**Required action**
The answer must consist of the records, repeated exactly.

===== Data records

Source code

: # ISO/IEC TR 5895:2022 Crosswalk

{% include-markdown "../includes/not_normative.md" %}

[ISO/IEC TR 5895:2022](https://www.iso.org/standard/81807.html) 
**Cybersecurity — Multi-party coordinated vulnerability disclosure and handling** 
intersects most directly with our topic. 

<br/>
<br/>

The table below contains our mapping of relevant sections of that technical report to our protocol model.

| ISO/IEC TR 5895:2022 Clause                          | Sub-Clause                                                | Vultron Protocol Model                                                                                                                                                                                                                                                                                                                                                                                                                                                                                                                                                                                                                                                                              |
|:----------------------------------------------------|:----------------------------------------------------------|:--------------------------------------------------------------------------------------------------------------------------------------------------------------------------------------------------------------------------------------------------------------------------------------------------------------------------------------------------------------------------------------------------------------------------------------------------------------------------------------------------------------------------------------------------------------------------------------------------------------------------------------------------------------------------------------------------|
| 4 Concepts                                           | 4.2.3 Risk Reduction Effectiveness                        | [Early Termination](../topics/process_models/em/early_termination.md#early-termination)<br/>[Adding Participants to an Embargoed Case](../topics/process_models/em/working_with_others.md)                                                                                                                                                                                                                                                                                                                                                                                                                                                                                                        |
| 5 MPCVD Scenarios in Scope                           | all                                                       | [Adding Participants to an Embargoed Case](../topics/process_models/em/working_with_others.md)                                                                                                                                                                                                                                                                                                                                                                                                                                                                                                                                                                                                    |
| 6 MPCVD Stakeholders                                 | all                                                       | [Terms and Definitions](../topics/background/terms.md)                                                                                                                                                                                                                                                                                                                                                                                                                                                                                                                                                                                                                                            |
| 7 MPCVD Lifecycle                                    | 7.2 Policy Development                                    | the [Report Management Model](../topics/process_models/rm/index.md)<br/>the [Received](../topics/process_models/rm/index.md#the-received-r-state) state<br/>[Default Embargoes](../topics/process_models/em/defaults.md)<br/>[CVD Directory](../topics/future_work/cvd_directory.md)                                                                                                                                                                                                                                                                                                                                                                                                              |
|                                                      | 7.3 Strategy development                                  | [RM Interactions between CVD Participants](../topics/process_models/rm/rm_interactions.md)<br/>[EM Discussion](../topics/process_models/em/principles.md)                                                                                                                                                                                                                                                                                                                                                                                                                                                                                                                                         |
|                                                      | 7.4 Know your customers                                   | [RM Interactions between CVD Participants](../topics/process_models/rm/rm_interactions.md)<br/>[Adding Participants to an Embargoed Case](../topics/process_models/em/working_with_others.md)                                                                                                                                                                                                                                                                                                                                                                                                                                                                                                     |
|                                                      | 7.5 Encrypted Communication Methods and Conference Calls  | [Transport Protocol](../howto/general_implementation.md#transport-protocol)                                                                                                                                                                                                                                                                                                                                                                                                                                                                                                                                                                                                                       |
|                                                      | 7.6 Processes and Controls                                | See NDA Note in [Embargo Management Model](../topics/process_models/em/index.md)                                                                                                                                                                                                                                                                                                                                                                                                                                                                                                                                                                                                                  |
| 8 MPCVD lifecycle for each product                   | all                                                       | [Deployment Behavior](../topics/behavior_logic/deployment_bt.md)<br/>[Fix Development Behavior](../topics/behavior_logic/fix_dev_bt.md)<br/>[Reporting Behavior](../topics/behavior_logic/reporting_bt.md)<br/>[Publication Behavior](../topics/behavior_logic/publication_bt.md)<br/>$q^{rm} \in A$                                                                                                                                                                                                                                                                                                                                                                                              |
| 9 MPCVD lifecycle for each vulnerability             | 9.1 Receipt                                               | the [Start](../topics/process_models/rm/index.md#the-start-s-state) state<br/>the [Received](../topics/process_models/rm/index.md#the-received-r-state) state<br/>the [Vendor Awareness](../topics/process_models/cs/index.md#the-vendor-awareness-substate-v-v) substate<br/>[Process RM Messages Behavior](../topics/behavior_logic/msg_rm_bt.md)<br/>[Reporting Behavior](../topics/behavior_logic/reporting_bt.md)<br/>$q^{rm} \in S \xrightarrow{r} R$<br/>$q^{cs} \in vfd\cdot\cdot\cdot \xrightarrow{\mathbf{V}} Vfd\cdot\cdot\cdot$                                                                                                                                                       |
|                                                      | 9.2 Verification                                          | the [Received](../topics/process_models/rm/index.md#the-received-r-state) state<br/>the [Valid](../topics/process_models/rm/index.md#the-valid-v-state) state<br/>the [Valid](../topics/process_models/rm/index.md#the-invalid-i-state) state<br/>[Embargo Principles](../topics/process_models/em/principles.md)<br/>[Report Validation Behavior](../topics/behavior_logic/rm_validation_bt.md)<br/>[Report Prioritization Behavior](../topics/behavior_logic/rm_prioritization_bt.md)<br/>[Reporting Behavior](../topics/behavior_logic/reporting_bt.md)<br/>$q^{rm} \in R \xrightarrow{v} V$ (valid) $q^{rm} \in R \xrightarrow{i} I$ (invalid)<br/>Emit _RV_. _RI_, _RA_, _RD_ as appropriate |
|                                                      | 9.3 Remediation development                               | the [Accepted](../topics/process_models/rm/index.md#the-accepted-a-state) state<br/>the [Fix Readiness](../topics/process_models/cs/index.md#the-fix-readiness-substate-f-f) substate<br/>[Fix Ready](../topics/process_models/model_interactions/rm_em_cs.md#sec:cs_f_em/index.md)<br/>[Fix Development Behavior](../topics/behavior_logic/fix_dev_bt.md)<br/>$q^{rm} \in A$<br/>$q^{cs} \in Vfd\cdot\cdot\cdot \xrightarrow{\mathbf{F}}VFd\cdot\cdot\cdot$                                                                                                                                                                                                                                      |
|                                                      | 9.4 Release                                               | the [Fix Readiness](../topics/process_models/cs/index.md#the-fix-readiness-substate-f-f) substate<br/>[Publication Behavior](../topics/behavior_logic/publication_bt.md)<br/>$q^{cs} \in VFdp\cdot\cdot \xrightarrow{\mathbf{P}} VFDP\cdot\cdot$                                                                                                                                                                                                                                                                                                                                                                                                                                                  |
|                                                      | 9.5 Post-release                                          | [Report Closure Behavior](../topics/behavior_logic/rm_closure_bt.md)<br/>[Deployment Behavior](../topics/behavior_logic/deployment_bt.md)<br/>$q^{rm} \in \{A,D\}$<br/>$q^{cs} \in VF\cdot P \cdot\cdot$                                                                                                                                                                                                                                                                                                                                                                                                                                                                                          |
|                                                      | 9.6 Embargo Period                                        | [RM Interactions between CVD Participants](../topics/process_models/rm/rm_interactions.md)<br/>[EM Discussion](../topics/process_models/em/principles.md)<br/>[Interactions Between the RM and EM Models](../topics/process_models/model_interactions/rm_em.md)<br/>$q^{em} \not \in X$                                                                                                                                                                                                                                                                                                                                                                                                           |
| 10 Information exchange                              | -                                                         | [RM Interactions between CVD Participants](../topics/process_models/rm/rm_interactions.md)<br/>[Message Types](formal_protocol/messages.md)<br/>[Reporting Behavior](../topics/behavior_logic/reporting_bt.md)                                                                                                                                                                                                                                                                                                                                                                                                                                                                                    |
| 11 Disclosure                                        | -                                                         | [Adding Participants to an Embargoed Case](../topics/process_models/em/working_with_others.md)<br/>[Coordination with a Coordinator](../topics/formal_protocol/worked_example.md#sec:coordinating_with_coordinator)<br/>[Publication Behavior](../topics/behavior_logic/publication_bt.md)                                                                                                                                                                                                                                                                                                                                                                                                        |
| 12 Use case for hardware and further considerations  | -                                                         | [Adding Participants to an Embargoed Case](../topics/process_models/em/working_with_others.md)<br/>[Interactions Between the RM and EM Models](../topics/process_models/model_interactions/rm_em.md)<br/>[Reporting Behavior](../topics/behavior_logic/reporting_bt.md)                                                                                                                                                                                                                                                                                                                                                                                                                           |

==========

**Response area**
Source code

: # ISO/IEC TR 5895:2022 Crosswalk

{% include-markdown "../includes/not_normative.md" %}

[ISO/IEC TR 5895:2022](https://www.iso.org/standard/81807.html) 
**Cybersecurity — Multi-party coordinated vulnerability disclosure and handling** 
intersects most directly with our topic. 

<br/>
<br/>

The table below contains our mapping of relevant sections of that technical report to our protocol model.

| ISO/IEC TR 5895:2022 Clause                          | Sub-Clause                                                | Vultron Protocol Model                                                                                                                                                                                                                                                                                                                                                                                                                                                                                                                                                                                                                                                                              |
|:----------------------------------------------------|:----------------------------------------------------------|:--------------------------------------------------------------------------------------------------------------------------------------------------------------------------------------------------------------------------------------------------------------------------------------------------------------------------------------------------------------------------------------------------------------------------------------------------------------------------------------------------------------------------------------------------------------------------------------------------------------------------------------------------------------------------------------------------|
| 4 Concepts                                           | 4.2.3 Risk Reduction Effectiveness                        | [Early Termination](../topics/process_models/em/early_termination.md#early-termination)<br/>[Adding Participants to an Embargoed Case](../topics/process_models/em/working_with_others.md)                                                                                                                                                                                                                                                                                                                                                                                                                                                                                                        |
| 5 MPCVD Scenarios in Scope                           | all                                                       | [Adding Participants to an Embargoed Case](../topics/process_models/em/working_with_others.md)                                                                                                                                                                                                                                                                                                                                                                                                                                                                                                                                                                                                    |
| 6 MPCVD Stakeholders                                 | all                                                       | [Terms and Definitions](../topics/background/terms.md)                                                                                                                                                                                                                                                                                                                                                                                                                                                                                                                                                                                                                                            |
| 7 MPCVD Lifecycle                                    | 7.2 Policy Development                                    | the [Report Management Model](../topics/process_models/rm/index.md)<br/>the [Received](../topics/process_models/rm/index.md#the-received-r-state) state<br/>[Default Embargoes](../topics/process_models/em/defaults.md)<br/>[CVD Directory](../topics/future_work/cvd_directory.md)                                                                                                                                                                                                                                                                                                                                                                                                              |
|                                                      | 7.3 Strategy development                                  | [RM Interactions between CVD Participants](../topics/process_models/rm/rm_interactions.md)<br/>[EM Discussion](../topics/process_models/em/principles.md)                                                                                                                                                                                                                                                                                                                                                                                                                                                                                                                                         |
|                                                      | 7.4 Know your customers                                   | [RM Interactions between CVD Participants](../topics/process_models/rm/rm_interactions.md)<br/>[Adding Participants to an Embargoed Case](../topics/process_models/em/working_with_others.md)                                                                                                                                                                                                                                                                                                                                                                                                                                                                                                     |
|                                                      | 7.5 Encrypted Communication Methods and Conference Calls  | [Transport Protocol](../howto/general_implementation.md#transport-protocol)                                                                                                                                                                                                                                                                                                                                                                                                                                                                                                                                                                                                                       |
|                                                      | 7.6 Processes and Controls                                | See NDA Note in [Embargo Management Model](../topics/process_models/em/index.md)                                                                                                                                                                                                                                                                                                                                                                                                                                                                                                                                                                                                                  |
| 8 MPCVD lifecycle for each product                   | all                                                       | [Deployment Behavior](../topics/behavior_logic/deployment_bt.md)<br/>[Fix Development Behavior](../topics/behavior_logic/fix_dev_bt.md)<br/>[Reporting Behavior](../topics/behavior_logic/reporting_bt.md)<br/>[Publication Behavior](../topics/behavior_logic/publication_bt.md)<br/>$q^{rm} \in A$                                                                                                                                                                                                                                                                                                                                                                                              |
| 9 MPCVD lifecycle for each vulnerability             | 9.1 Receipt                                               | the [Start](../topics/process_models/rm/index.md#the-start-s-state) state<br/>the [Received](../topics/process_models/rm/index.md#the-received-r-state) state<br/>the [Vendor Awareness](../topics/process_models/cs/index.md#the-vendor-awareness-substate-v-v) substate<br/>[Process RM Messages Behavior](../topics/behavior_logic/msg_rm_bt.md)<br/>[Reporting Behavior](../topics/behavior_logic/reporting_bt.md)<br/>$q^{rm} \in S \xrightarrow{r} R$<br/>$q^{cs} \in vfd\cdot\cdot\cdot \xrightarrow{\mathbf{V}} Vfd\cdot\cdot\cdot$                                                                                                                                                       |
|                                                      | 9.2 Verification                                          | the [Received](../topics/process_models/rm/index.md#the-received-r-state) state<br/>the [Valid](../topics/process_models/rm/index.md#the-valid-v-state) state<br/>the [Valid](../topics/process_models/rm/index.md#the-invalid-i-state) state<br/>[Embargo Principles](../topics/process_models/em/principles.md)<br/>[Report Validation Behavior](../topics/behavior_logic/rm_validation_bt.md)<br/>[Report Prioritization Behavior](../topics/behavior_logic/rm_prioritization_bt.md)<br/>[Reporting Behavior](../topics/behavior_logic/reporting_bt.md)<br/>$q^{rm} \in R \xrightarrow{v} V$ (valid) $q^{rm} \in R \xrightarrow{i} I$ (invalid)<br/>Emit _RV_. _RI_, _RA_, _RD_ as appropriate |
|                                                      | 9.3 Remediation development                               | the [Accepted](../topics/process_models/rm/index.md#the-accepted-a-state) state<br/>the [Fix Readiness](../topics/process_models/cs/index.md#the-fix-readiness-substate-f-f) substate<br/>[Fix Ready](../topics/process_models/model_interactions/rm_em_cs.md#sec:cs_f_em/index.md)<br/>[Fix Development Behavior](../topics/behavior_logic/fix_dev_bt.md)<br/>$q^{rm} \in A$<br/>$q^{cs} \in Vfd\cdot\cdot\cdot \xrightarrow{\mathbf{F}}VFd\cdot\cdot\cdot$                                                                                                                                                                                                                                      |
|                                                      | 9.4 Release                                               | the [Fix Readiness](../topics/process_models/cs/index.md#the-fix-readiness-substate-f-f) substate<br/>[Publication Behavior](../topics/behavior_logic/publication_bt.md)<br/>$q^{cs} \in VFdp\cdot\cdot \xrightarrow{\mathbf{P}} VFDP\cdot\cdot$                                                                                                                                                                                                                                                                                                                                                                                                                                                  |
|                                                      | 9.5 Post-release                                          | [Report Closure Behavior](../topics/behavior_logic/rm_closure_bt.md)<br/>[Deployment Behavior](../topics/behavior_logic/deployment_bt.md)<br/>$q^{rm} \in \{A,D\}$<br/>$q^{cs} \in VF\cdot P \cdot\cdot$                                                                                                                                                                                                                                                                                                                                                                                                                                                                                          |
|                                                      | 9.6 Embargo Period                                        | [RM Interactions between CVD Participants](../topics/process_models/rm/rm_interactions.md)<br/>[EM Discussion](../topics/process_models/em/principles.md)<br/>[Interactions Between the RM and EM Models](../topics/process_models/model_interactions/rm_em.md)<br/>$q^{em} \not \in X$                                                                                                                                                                                                                                                                                                                                                                                                           |
| 10 Information exchange                              | -                                                         | [RM Interactions between CVD Participants](../topics/process_models/rm/rm_interactions.md)<br/>[Message Types](formal_protocol/messages.md)<br/>[Reporting Behavior](../topics/behavior_logic/reporting_bt.md)                                                                                                                                                                                                                                                                                                                                                                                                                                                                                    |
| 11 Disclosure                                        | -                                                         | [Adding Participants to an Embargoed Case](../topics/process_models/em/working_with_others.md)<br/>[Coordination with a Coordinator](../topics/formal_protocol/worked_example.md#sec:coordinating_with_coordinator)<br/>[Publication Behavior](../topics/behavior_logic/publication_bt.md)                                                                                                                                                                                                                                                                                                                                                                                                        |
| 12 Use case for hardware and further considerations  | -                                                         | [Adding Participants to an Embargoed Case](../topics/process_models/em/working_with_others.md)<br/>[Interactions Between the RM and EM Models](../topics/process_models/model_interactions/rm_em.md)<br/>[Reporting Behavior](../topics/behavior_logic/reporting_bt.md)                                                                                                                                                                                                                                                                                                                                                                                                                           |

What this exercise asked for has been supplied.